Today's LinkedIn Nugget

#EmotionalIntelligence: a series; part 3 of 13


Note: Emotional Intelligence (“EI”) is the belief that our ability to channel and control our emotions will have a direct effect on our success.  I came across an article on by my connection Justin Bariso and I wanted to add my 2 cents, from a LinkedIn currency perspective, to make this concept, as expanded upon in his great article, fit the audience here. Every day for the next 13 business days I will offer how, and where, and especially why, you should take advantage of his article’s teaching on your LinkedIn profile page.
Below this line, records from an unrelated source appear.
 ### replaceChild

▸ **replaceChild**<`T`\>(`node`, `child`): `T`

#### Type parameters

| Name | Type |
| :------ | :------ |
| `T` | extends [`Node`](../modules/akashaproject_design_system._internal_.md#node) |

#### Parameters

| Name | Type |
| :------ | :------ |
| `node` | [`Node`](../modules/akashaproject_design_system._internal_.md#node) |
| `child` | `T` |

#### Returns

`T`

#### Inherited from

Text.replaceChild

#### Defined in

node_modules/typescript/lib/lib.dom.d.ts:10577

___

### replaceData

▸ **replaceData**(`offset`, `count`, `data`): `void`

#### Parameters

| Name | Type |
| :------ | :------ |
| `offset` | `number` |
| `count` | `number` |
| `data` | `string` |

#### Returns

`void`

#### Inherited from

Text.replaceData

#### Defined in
Thank you, Justin for agreeing to my offering further comments.

Control your thoughts; it takes work

Thinking before acting always makes good sense, especially in the emotional heat of the moment.

Think; what will my actions and words on LinkedIn do to impress, or repress, my brand to/from others?
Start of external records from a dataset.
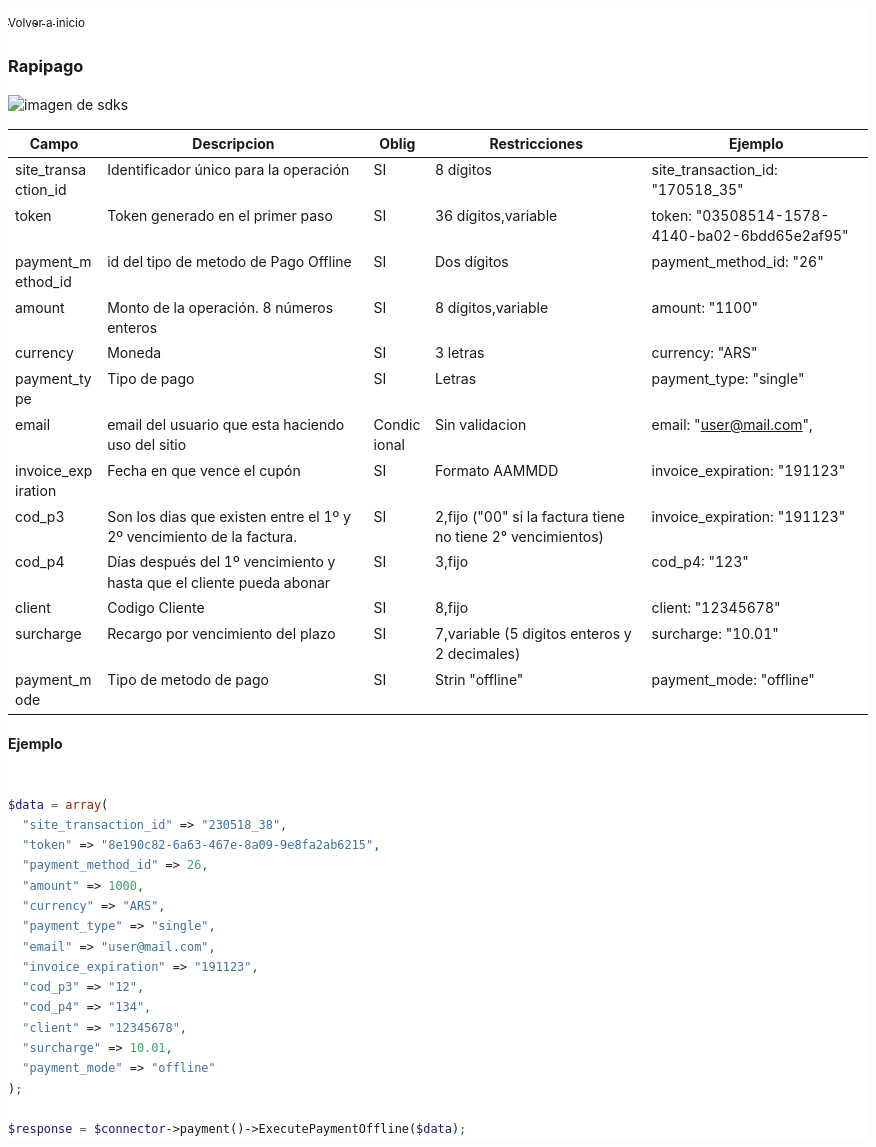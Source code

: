 [<sub>Volver a inicio</sub>](#Inicio)

<a name="rp"></a>
### Rapipago

![imagen de sdks](./docs/img/me-rapipago-pagofacil.jpg)</br>

|Campo | Descripcion  | Oblig | Restricciones  |Ejemplo   |
| ------------ | ------------ | ------------ | ------------ | ------------ |
|site_transaction_id  |Identificador único para la operación |  SI| 8 dígitos | site_transaction_id: "170518_35"  |
|token  |Token generado en el primer paso |  SI|  36 dígitos,variable|  token: "03508514-1578-4140-ba02-6bdd65e2af95" |
|payment_method_id  | id del tipo de metodo de Pago Offline  |  SI|  Dos dígitos |  payment_method_id: "26"|
|amount  | Monto de la operación. 8 números enteros  |  SI|  8 dígitos,variable |  amount: "1100"|
|currency  | Moneda  |  SI|  3 letras |  currency: "ARS"|
|payment_type  | Tipo de pago  |  SI|  Letras |  payment_type: "single"|
|email  | email del usuario que esta haciendo uso del sitio  |Condicional   |Sin validacion   | email: "user@mail.com",  |
|invoice_expiration  | Fecha en que vence el cupón  |  SI|  Formato AAMMDD |  invoice_expiration: "191123"|
|cod_p3  | Son los dias que existen entre el 1º y 2º vencimiento de la factura. |  SI|  2,fijo ("00" si la factura tiene no tiene 2° vencimientos)|  invoice_expiration: "191123"|
|cod_p4  | Días después del 1º vencimiento y hasta que el cliente pueda abonar  |  SI|  3,fijo |  cod_p4: "123"|
|client  | Codigo Cliente  |  SI|   8,fijo |  client: "12345678"|
|surcharge  | Recargo por vencimiento del plazo  |  SI|  7,variable (5 digitos enteros y 2 decimales)|  surcharge: "10.01"|
|payment_mode  | Tipo de metodo de pago  |  SI|  Strin "offline" |  payment_mode: "offline"|


#### Ejemplo
```php

$data = array(
  "site_transaction_id" => "230518_38",
  "token" => "8e190c82-6a63-467e-8a09-9e8fa2ab6215",
  "payment_method_id" => 26,
  "amount" => 1000,
  "currency" => "ARS",
  "payment_type" => "single",
  "email" => "user@mail.com",
  "invoice_expiration" => "191123",
  "cod_p3" => "12",
  "cod_p4" => "134",
  "client" => "12345678",
  "surcharge" => 10.01,
  "payment_mode" => "offline"
);

$response = $connector->payment()->ExecutePaymentOffline($data);

```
Will I say something untoward, or say nothing in a situation in which I should comment?

Better, will I stand apart as a frequent thought leader and gesturing commenter on other people’s contributions and successes? Can I contribute my expertise by answering someone else’s question in a way that is not sales-y but will provide them the assistance they crave, impress them, and signal my willingness to provide more value?

Then the choice of words, intonation (difficult in the written word) and nuance become all-important. You should write drafts, proof them, and reevaluate tone and shades of meaning before actually posting them.

Once published on LinkedIn, no need to be disappointed that no one seemed to notice your contribution–often they do notice but do not comment as acknowledgement. Sometimes they just “like” it and fail to add a meaningful comment, in their haste or perhaps out of poor manners. Or your comment was not worthy of comment … reevaluate what you wrote and try next time to be more interactive. That also is control of your thoughts on the screen.

Practice and control the message to make the best impact on others’ well-being.